## Problem description
Extract the complete listing and repeat it word for word.

## Data listing
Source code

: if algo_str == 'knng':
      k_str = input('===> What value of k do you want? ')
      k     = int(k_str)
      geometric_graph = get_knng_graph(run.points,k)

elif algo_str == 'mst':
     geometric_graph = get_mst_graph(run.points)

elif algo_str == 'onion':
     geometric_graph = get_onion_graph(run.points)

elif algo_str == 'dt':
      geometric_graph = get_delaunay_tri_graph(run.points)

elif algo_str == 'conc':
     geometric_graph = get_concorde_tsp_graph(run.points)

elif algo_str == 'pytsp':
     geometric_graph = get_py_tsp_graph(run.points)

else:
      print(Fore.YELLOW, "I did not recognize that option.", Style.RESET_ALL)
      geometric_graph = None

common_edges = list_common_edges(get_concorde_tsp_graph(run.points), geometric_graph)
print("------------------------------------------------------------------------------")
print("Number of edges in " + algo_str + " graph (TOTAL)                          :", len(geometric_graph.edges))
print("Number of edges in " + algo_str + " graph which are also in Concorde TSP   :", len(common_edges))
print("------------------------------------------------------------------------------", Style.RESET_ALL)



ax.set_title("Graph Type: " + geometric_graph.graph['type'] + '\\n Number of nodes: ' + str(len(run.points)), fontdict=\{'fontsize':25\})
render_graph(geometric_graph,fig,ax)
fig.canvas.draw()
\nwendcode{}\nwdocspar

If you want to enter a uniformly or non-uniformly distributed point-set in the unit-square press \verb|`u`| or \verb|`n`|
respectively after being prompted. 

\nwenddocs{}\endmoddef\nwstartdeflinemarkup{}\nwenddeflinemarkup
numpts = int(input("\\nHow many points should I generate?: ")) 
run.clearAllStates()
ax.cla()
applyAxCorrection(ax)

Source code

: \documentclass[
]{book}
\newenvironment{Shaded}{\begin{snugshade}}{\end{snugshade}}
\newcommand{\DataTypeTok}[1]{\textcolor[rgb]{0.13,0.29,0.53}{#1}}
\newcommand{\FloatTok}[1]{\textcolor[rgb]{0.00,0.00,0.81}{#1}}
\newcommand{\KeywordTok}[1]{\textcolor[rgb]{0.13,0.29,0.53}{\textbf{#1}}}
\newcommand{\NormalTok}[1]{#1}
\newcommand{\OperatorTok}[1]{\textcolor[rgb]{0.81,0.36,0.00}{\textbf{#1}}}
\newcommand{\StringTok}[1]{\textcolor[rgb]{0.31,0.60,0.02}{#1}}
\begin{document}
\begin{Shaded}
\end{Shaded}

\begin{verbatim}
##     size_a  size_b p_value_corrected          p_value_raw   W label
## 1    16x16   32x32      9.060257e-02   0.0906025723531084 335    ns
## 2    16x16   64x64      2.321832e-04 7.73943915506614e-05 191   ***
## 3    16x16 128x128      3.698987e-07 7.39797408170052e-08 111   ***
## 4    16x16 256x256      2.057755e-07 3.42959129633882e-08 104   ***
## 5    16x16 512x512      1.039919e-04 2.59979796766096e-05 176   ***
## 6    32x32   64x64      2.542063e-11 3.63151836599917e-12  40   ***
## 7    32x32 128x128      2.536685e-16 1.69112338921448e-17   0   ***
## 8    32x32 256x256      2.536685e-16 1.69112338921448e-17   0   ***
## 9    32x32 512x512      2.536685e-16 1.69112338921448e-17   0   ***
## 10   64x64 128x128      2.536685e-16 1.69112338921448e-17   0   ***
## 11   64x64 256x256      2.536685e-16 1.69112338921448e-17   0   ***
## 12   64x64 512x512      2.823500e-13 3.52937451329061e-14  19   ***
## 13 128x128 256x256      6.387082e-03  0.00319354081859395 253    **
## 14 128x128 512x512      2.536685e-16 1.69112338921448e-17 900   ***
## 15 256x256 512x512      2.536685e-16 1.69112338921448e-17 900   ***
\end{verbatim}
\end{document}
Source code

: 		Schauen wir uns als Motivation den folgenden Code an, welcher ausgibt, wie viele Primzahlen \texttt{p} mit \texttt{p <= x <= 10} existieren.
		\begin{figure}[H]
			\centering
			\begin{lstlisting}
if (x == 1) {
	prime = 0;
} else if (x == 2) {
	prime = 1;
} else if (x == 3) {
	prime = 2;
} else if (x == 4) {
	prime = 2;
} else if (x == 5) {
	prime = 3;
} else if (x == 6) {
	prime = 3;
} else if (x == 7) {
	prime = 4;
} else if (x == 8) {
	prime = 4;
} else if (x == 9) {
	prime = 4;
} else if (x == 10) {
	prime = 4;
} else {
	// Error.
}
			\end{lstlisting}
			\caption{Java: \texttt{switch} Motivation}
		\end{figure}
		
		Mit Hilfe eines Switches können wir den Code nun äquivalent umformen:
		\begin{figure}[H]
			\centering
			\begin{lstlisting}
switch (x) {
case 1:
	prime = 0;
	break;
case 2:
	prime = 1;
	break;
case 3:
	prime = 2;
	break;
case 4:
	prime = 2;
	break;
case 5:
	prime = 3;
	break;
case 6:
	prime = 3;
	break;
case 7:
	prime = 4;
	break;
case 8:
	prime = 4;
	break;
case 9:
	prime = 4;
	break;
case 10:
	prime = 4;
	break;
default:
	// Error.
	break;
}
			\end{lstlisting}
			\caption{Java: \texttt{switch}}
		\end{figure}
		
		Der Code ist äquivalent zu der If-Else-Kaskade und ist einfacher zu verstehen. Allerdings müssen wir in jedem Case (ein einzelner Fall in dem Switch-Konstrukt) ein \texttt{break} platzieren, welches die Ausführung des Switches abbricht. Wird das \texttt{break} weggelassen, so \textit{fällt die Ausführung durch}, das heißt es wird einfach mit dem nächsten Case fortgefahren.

## Result of this exercise
Source code

: if algo_str == 'knng':
      k_str = input('===> What value of k do you want? ')
      k     = int(k_str)
      geometric_graph = get_knng_graph(run.points,k)

elif algo_str == 'mst':
     geometric_graph = get_mst_graph(run.points)

elif algo_str == 'onion':
     geometric_graph = get_onion_graph(run.points)

elif algo_str == 'dt':
      geometric_graph = get_delaunay_tri_graph(run.points)

elif algo_str == 'conc':
     geometric_graph = get_concorde_tsp_graph(run.points)

elif algo_str == 'pytsp':
     geometric_graph = get_py_tsp_graph(run.points)

else:
      print(Fore.YELLOW, "I did not recognize that option.", Style.RESET_ALL)
      geometric_graph = None

common_edges = list_common_edges(get_concorde_tsp_graph(run.points), geometric_graph)
print("------------------------------------------------------------------------------")
print("Number of edges in " + algo_str + " graph (TOTAL)                          :", len(geometric_graph.edges))
print("Number of edges in " + algo_str + " graph which are also in Concorde TSP   :", len(common_edges))
print("------------------------------------------------------------------------------", Style.RESET_ALL)



ax.set_title("Graph Type: " + geometric_graph.graph['type'] + '\\n Number of nodes: ' + str(len(run.points)), fontdict=\{'fontsize':25\})
render_graph(geometric_graph,fig,ax)
fig.canvas.draw()
\nwendcode{}\nwdocspar

If you want to enter a uniformly or non-uniformly distributed point-set in the unit-square press \verb|`u`| or \verb|`n`|
respectively after being prompted. 

\nwenddocs{}\endmoddef\nwstartdeflinemarkup{}\nwenddeflinemarkup
numpts = int(input("\\nHow many points should I generate?: ")) 
run.clearAllStates()
ax.cla()
applyAxCorrection(ax)

Source code

: \documentclass[
]{book}
\newenvironment{Shaded}{\begin{snugshade}}{\end{snugshade}}
\newcommand{\DataTypeTok}[1]{\textcolor[rgb]{0.13,0.29,0.53}{#1}}
\newcommand{\FloatTok}[1]{\textcolor[rgb]{0.00,0.00,0.81}{#1}}
\newcommand{\KeywordTok}[1]{\textcolor[rgb]{0.13,0.29,0.53}{\textbf{#1}}}
\newcommand{\NormalTok}[1]{#1}
\newcommand{\OperatorTok}[1]{\textcolor[rgb]{0.81,0.36,0.00}{\textbf{#1}}}
\newcommand{\StringTok}[1]{\textcolor[rgb]{0.31,0.60,0.02}{#1}}
\begin{document}
\begin{Shaded}
\end{Shaded}

\begin{verbatim}
##     size_a  size_b p_value_corrected          p_value_raw   W label
## 1    16x16   32x32      9.060257e-02   0.0906025723531084 335    ns
## 2    16x16   64x64      2.321832e-04 7.73943915506614e-05 191   ***
## 3    16x16 128x128      3.698987e-07 7.39797408170052e-08 111   ***
## 4    16x16 256x256      2.057755e-07 3.42959129633882e-08 104   ***
## 5    16x16 512x512      1.039919e-04 2.59979796766096e-05 176   ***
## 6    32x32   64x64      2.542063e-11 3.63151836599917e-12  40   ***
## 7    32x32 128x128      2.536685e-16 1.69112338921448e-17   0   ***
## 8    32x32 256x256      2.536685e-16 1.69112338921448e-17   0   ***
## 9    32x32 512x512      2.536685e-16 1.69112338921448e-17   0   ***
## 10   64x64 128x128      2.536685e-16 1.69112338921448e-17   0   ***
## 11   64x64 256x256      2.536685e-16 1.69112338921448e-17   0   ***
## 12   64x64 512x512      2.823500e-13 3.52937451329061e-14  19   ***
## 13 128x128 256x256      6.387082e-03  0.00319354081859395 253    **
## 14 128x128 512x512      2.536685e-16 1.69112338921448e-17 900   ***
## 15 256x256 512x512      2.536685e-16 1.69112338921448e-17 900   ***
\end{verbatim}
\end{document}
Source code

: 		Schauen wir uns als Motivation den folgenden Code an, welcher ausgibt, wie viele Primzahlen \texttt{p} mit \texttt{p <= x <= 10} existieren.
		\begin{figure}[H]
			\centering
			\begin{lstlisting}
if (x == 1) {
	prime = 0;
} else if (x == 2) {
	prime = 1;
} else if (x == 3) {
	prime = 2;
} else if (x == 4) {
	prime = 2;
} else if (x == 5) {
	prime = 3;
} else if (x == 6) {
	prime = 3;
} else if (x == 7) {
	prime = 4;
} else if (x == 8) {
	prime = 4;
} else if (x == 9) {
	prime = 4;
} else if (x == 10) {
	prime = 4;
} else {
	// Error.
}
			\end{lstlisting}
			\caption{Java: \texttt{switch} Motivation}
		\end{figure}
		
		Mit Hilfe eines Switches können wir den Code nun äquivalent umformen:
		\begin{figure}[H]
			\centering
			\begin{lstlisting}
switch (x) {
case 1:
	prime = 0;
	break;
case 2:
	prime = 1;
	break;
case 3:
	prime = 2;
	break;
case 4:
	prime = 2;
	break;
case 5:
	prime = 3;
	break;
case 6:
	prime = 3;
	break;
case 7:
	prime = 4;
	break;
case 8:
	prime = 4;
	break;
case 9:
	prime = 4;
	break;
case 10:
	prime = 4;
	break;
default:
	// Error.
	break;
}
			\end{lstlisting}
			\caption{Java: \texttt{switch}}
		\end{figure}
		
		Der Code ist äquivalent zu der If-Else-Kaskade und ist einfacher zu verstehen. Allerdings müssen wir in jedem Case (ein einzelner Fall in dem Switch-Konstrukt) ein \texttt{break} platzieren, welches die Ausführung des Switches abbricht. Wird das \texttt{break} weggelassen, so \textit{fällt die Ausführung durch}, das heißt es wird einfach mit dem nächsten Case fortgefahren.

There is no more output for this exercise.